MakeX has gone a long way to become the functional space it is today.

“A while ago, it was just a bunch of students who were making a traveling workspace in their garage,” said Gunn High School junior and MakeX mentor David Kim. “It was just a bunch of students banded together who wanted to make a maker space.”

Eventually, MakeX got access to its room at the community center in December 2014 by becoming a nonprofit, according to Palo Alto High School sophomore Adam Fong.

Many MakeX visitors are young elementary school students. However, visitor ages vary, as some are middle school and others are retired Bay Area citizens.

“It’s diverse,” Kim said. “There have been Stanford graduate students. People [who are] high school students and then middle schoolers and elementary schoolers.”

For retired worker Creig Moore, MakeX gives him the space to make small creative works.

“I make logic puzzles … [for] entertainment,” Moore said. “I’ve been coming [to MakeX] twice a week for about a year.”

During the MakeX visiting hours, mentors often spend time helping visitors with their projects and maintaining safety guidelines.

“Our job is to maintain the space,” Fong said. “We also teach people how to use tools they don’t know how to use. Also, of course, safety … we are required to supervise all the time.”

Other mentors take the time to finely organize the MakeX inventing space to make it more efficient for visitors.

“We have a very small space,” said Living Wisdom High School senior and one of MakeX’s mentor leaders, Carter Baginskis. “It’s a little bit of seeing how people interact with the tools and seeing the result of that and saying … ‘How can I fit more tools in this space so more people can do more projects within these constraints?’”
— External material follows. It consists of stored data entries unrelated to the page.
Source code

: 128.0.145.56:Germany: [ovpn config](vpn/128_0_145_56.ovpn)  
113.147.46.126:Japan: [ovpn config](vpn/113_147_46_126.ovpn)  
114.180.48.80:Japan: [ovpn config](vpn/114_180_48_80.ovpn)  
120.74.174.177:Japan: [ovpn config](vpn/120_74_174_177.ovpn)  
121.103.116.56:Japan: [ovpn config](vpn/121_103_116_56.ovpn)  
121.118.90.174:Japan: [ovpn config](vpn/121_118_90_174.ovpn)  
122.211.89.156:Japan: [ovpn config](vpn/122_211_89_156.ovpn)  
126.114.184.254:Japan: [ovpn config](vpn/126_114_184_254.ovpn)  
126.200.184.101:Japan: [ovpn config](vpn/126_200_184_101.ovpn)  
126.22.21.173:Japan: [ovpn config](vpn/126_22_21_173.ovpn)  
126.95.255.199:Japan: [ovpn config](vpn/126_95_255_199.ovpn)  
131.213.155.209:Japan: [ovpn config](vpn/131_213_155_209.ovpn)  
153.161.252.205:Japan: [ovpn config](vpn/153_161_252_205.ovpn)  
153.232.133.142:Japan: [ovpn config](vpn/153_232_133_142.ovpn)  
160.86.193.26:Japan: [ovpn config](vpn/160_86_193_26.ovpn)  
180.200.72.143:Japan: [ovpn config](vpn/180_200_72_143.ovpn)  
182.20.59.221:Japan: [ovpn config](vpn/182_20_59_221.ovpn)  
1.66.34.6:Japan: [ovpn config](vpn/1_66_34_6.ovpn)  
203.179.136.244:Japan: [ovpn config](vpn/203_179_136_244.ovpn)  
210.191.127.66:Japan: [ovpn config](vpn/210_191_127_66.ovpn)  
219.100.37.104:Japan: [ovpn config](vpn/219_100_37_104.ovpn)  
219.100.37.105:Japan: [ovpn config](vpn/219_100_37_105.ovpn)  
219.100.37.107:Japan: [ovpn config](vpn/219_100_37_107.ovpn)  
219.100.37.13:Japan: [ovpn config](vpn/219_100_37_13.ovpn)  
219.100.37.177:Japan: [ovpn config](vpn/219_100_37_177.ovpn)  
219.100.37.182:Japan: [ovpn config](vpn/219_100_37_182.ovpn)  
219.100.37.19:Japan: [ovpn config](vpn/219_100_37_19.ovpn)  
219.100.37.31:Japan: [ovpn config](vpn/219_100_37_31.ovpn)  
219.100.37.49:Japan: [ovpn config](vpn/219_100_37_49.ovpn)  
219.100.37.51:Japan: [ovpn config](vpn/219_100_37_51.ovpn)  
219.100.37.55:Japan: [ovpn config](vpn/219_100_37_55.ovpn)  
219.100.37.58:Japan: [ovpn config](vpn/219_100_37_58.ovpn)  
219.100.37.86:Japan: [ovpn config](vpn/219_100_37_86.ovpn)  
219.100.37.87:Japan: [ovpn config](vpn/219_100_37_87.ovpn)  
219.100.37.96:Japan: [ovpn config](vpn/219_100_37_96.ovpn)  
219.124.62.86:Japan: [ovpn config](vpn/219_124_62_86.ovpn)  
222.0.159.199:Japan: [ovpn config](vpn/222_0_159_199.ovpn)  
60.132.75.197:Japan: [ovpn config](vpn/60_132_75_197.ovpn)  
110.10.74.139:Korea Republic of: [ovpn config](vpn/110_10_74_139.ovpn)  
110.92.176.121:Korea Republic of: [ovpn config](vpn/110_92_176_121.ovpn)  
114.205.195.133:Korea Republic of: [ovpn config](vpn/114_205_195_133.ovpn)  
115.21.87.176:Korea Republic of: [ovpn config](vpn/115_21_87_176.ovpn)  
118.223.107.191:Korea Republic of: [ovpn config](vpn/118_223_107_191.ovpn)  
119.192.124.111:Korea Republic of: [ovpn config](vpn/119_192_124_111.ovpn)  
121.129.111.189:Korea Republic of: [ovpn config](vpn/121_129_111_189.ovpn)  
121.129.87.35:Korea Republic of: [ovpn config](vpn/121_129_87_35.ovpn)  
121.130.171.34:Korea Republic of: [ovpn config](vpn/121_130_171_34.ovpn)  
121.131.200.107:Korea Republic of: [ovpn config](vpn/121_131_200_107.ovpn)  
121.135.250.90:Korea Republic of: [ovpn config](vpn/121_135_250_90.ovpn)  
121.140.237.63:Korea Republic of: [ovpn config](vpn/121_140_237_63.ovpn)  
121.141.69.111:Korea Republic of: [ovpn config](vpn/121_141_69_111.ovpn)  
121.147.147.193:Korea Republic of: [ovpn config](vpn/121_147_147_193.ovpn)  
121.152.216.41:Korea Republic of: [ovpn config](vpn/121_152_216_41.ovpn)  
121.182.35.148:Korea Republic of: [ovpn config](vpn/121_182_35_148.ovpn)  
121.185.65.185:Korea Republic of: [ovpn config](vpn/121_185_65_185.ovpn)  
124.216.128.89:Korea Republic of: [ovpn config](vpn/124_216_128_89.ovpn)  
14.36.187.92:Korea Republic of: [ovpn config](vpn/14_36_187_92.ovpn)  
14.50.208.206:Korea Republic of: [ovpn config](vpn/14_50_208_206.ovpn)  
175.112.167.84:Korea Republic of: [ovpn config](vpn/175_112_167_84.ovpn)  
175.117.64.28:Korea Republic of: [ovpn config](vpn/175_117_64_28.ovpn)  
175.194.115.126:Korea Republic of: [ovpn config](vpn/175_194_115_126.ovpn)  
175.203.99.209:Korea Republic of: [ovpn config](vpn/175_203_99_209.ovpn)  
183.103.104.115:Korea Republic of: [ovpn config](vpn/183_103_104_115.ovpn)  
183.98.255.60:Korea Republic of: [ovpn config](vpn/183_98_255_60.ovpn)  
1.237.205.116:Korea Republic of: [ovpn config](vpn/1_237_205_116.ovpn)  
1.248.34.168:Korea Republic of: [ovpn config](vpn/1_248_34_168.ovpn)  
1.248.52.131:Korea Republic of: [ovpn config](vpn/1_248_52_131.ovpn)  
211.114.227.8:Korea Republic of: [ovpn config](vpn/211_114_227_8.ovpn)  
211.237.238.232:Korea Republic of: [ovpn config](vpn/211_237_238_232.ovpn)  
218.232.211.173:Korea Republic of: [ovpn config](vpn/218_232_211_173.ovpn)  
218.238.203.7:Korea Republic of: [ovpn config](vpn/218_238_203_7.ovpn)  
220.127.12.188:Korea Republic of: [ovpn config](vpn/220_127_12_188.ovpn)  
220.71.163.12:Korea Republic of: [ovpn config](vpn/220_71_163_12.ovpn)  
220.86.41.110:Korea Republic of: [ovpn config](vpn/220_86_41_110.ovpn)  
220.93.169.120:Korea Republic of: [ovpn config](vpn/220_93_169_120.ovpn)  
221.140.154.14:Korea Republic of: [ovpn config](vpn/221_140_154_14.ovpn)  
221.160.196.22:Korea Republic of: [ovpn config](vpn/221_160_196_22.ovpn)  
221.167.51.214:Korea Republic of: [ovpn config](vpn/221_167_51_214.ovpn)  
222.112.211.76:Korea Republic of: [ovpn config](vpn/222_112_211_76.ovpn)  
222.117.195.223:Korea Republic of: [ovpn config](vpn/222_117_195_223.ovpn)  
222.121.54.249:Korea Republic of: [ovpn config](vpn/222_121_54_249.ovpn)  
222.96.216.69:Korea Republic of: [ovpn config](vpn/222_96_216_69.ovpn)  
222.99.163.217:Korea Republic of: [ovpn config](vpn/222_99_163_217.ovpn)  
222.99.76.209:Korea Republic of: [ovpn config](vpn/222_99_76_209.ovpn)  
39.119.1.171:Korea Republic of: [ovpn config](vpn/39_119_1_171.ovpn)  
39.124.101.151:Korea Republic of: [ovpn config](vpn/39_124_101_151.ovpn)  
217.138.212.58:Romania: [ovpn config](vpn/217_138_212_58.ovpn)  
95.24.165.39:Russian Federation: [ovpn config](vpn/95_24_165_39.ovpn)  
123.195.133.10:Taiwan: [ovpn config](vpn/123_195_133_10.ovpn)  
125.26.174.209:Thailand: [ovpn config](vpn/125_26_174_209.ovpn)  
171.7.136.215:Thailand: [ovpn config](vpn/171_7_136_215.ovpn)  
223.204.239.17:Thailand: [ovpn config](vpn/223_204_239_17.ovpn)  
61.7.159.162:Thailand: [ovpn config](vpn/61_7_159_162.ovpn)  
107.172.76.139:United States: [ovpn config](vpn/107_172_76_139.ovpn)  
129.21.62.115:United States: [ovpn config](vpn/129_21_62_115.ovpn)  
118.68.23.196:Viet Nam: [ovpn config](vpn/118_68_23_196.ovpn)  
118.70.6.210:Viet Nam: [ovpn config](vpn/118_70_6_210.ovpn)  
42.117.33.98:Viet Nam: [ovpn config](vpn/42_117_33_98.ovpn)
For MakeX mentors, the ability to help people achieve their invention dreams, as well as their own, inspires them to continue volunteering at the MakeX space.

“We have the code to the lockbox,” Gunn High junior Nitzan Drori said. “We can technically be here whenever we want. So, we use everything and make anything.”

Watching visitors develop lightbulb moments, where they learn to use new technologies and develop new skills, has become a highlight of Baginskis’s time at MakeX.

“One of my favorite things is teaching kids because you get to see them learn,” Baginskis said. “You get to see him grow and that’s beautiful.”

Overall, MakeX serves as a safe space, where ideas run free.

“In some senses, I could say MakeX saved my life,” Baginskis said. “I’ve gone through a lot of difficulties in school and a lot of difficult things in life. I’ve always been able to come to MakeX and build projects and just jam, get in my element and get my hands dirty.”